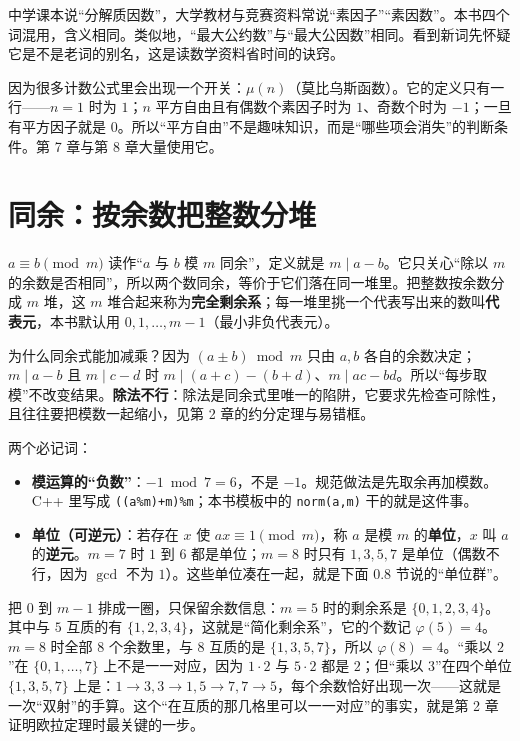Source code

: \documentclass[UTF8,a4paper,11pt,twoside,openright,fontset=fandol]{ctexbook}
\theoremstyle{definition}
\begin{document}
\begin{tip}
中学课本说“分解质因数”，大学教材与竞赛资料常说“素因子”“素因数”。本书四个词混用，含义相同。类似地，“最大公约数”与“最大公因数”相同。看到新词先怀疑它是不是老词的别名，这是读数学资料省时间的诀窍。
\end{tip}

\begin{tip}
因为很多计数公式里会出现一个开关：$\mu(n)$（莫比乌斯函数）。它的定义只有一行——$n=1$ 时为 $1$；$n$ 平方自由且有偶数个素因子时为 $1$、奇数个时为 $-1$；一旦有平方因子就是 $0$。所以“平方自由”不是趣味知识，而是“哪些项会消失”的判断条件。第 7 章与第 8 章大量使用它。
\end{tip}

\section{同余：按余数把整数分堆}
$a\equiv b\pmod m$ 读作“$a$ 与 $b$ 模 $m$ 同余”，定义就是 $m\mid a-b$。它只关心“除以 $m$ 的余数是否相同”，所以两个数同余，等价于它们落在同一堆里。把整数按余数分成 $m$ 堆，这 $m$ 堆合起来称为\textbf{完全剩余系}；每一堆里挑一个代表写出来的数叫\textbf{代表元}，本书默认用 $0,1,\ldots,m-1$（最小非负代表元）。

为什么同余式能加减乘？因为 $(a\pm b)\bmod m$ 只由 $a,b$ 各自的余数决定；$m\mid a-b$ 且 $m\mid c-d$ 时 $m\mid(a+c)-(b+d)$、$m\mid ac-bd$。所以“每步取模”不改变结果。\textbf{除法不行}：除法是同余式里唯一的陷阱，它要求先检查可除性，且往往要把模数一起缩小，见第 2 章的约分定理与易错框。

两个必记词：
\begin{itemize}
\item \textbf{模运算的“负数”}：$-1\bmod 7=6$，不是 $-1$。规范做法是先取余再加模数。C++ 里写成 \texttt{((a\%m)+m)\%m}；本书模板中的 \texttt{norm(a,m)} 干的就是这件事。
\item \textbf{单位（可逆元）}：若存在 $x$ 使 $ax\equiv1\pmod m$，称 $a$ 是模 $m$ 的\textbf{单位}，$x$ 叫 $a$ 的\textbf{逆元}。$m=7$ 时 $1$ 到 $6$ 都是单位；$m=8$ 时只有 $1,3,5,7$ 是单位（偶数不行，因为 $\gcd$ 不为 $1$）。这些单位凑在一起，就是下面 0.8 节说的“单位群”。
\end{itemize}

\begin{tip}
把 $0$ 到 $m-1$ 排成一圈，只保留余数信息：$m=5$ 时的剩余系是 $\{0,1,2,3,4\}$。其中与 $5$ 互质的有 $\{1,2,3,4\}$，这就是“简化剩余系”，它的个数记 $\varphi(5)=4$。$m=8$ 时全部 $8$ 个余数里，与 $8$ 互质的是 $\{1,3,5,7\}$，所以 $\varphi(8)=4$。“乘以 $2$”在 $\{0,1,\ldots,7\}$ 上不是一一对应，因为 $1\cdot2$ 与 $5\cdot2$ 都是 $2$；但“乘以 $3$”在四个单位 $\{1,3,5,7\}$ 上是：$1\to3,3\to1,5\to7,7\to5$，每个余数恰好出现一次——这就是一次“双射”的手算。这个“在互质的那几格里可以一一对应”的事实，就是第 2 章证明欧拉定理时最关键的一步。
\end{tip}
\end{document}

====

TASK ITEM: Reproduce the data above without a single change, please, but without its pictures.

RESULT:
Source code

: \documentclass[UTF8,a4paper,11pt,twoside,openright,fontset=fandol]{ctexbook}
\theoremstyle{definition}
\begin{document}
\begin{tip}
中学课本说“分解质因数”，大学教材与竞赛资料常说“素因子”“素因数”。本书四个词混用，含义相同。类似地，“最大公约数”与“最大公因数”相同。看到新词先怀疑它是不是老词的别名，这是读数学资料省时间的诀窍。
\end{tip}

\begin{tip}
因为很多计数公式里会出现一个开关：$\mu(n)$（莫比乌斯函数）。它的定义只有一行——$n=1$ 时为 $1$；$n$ 平方自由且有偶数个素因子时为 $1$、奇数个时为 $-1$；一旦有平方因子就是 $0$。所以“平方自由”不是趣味知识，而是“哪些项会消失”的判断条件。第 7 章与第 8 章大量使用它。
\end{tip}

\section{同余：按余数把整数分堆}
$a\equiv b\pmod m$ 读作“$a$ 与 $b$ 模 $m$ 同余”，定义就是 $m\mid a-b$。它只关心“除以 $m$ 的余数是否相同”，所以两个数同余，等价于它们落在同一堆里。把整数按余数分成 $m$ 堆，这 $m$ 堆合起来称为\textbf{完全剩余系}；每一堆里挑一个代表写出来的数叫\textbf{代表元}，本书默认用 $0,1,\ldots,m-1$（最小非负代表元）。

为什么同余式能加减乘？因为 $(a\pm b)\bmod m$ 只由 $a,b$ 各自的余数决定；$m\mid a-b$ 且 $m\mid c-d$ 时 $m\mid(a+c)-(b+d)$、$m\mid ac-bd$。所以“每步取模”不改变结果。\textbf{除法不行}：除法是同余式里唯一的陷阱，它要求先检查可除性，且往往要把模数一起缩小，见第 2 章的约分定理与易错框。

两个必记词：
\begin{itemize}
\item \textbf{模运算的“负数”}：$-1\bmod 7=6$，不是 $-1$。规范做法是先取余再加模数。C++ 里写成 \texttt{((a\%m)+m)\%m}；本书模板中的 \texttt{norm(a,m)} 干的就是这件事。
\item \textbf{单位（可逆元）}：若存在 $x$ 使 $ax\equiv1\pmod m$，称 $a$ 是模 $m$ 的\textbf{单位}，$x$ 叫 $a$ 的\textbf{逆元}。$m=7$ 时 $1$ 到 $6$ 都是单位；$m=8$ 时只有 $1,3,5,7$ 是单位（偶数不行，因为 $\gcd$ 不为 $1$）。这些单位凑在一起，就是下面 0.8 节说的“单位群”。
\end{itemize}

\begin{tip}
把 $0$ 到 $m-1$ 排成一圈，只保留余数信息：$m=5$ 时的剩余系是 $\{0,1,2,3,4\}$。其中与 $5$ 互质的有 $\{1,2,3,4\}$，这就是“简化剩余系”，它的个数记 $\varphi(5)=4$。$m=8$ 时全部 $8$ 个余数里，与 $8$ 互质的是 $\{1,3,5,7\}$，所以 $\varphi(8)=4$。“乘以 $2$”在 $\{0,1,\ldots,7\}$ 上不是一一对应，因为 $1\cdot2$ 与 $5\cdot2$ 都是 $2$；但“乘以 $3$”在四个单位 $\{1,3,5,7\}$ 上是：$1\to3,3\to1,5\to7,7\to5$，每个余数恰好出现一次——这就是一次“双射”的手算。这个“在互质的那几格里可以一一对应”的事实，就是第 2 章证明欧拉定理时最关键的一步。
\end{tip}
\end{document}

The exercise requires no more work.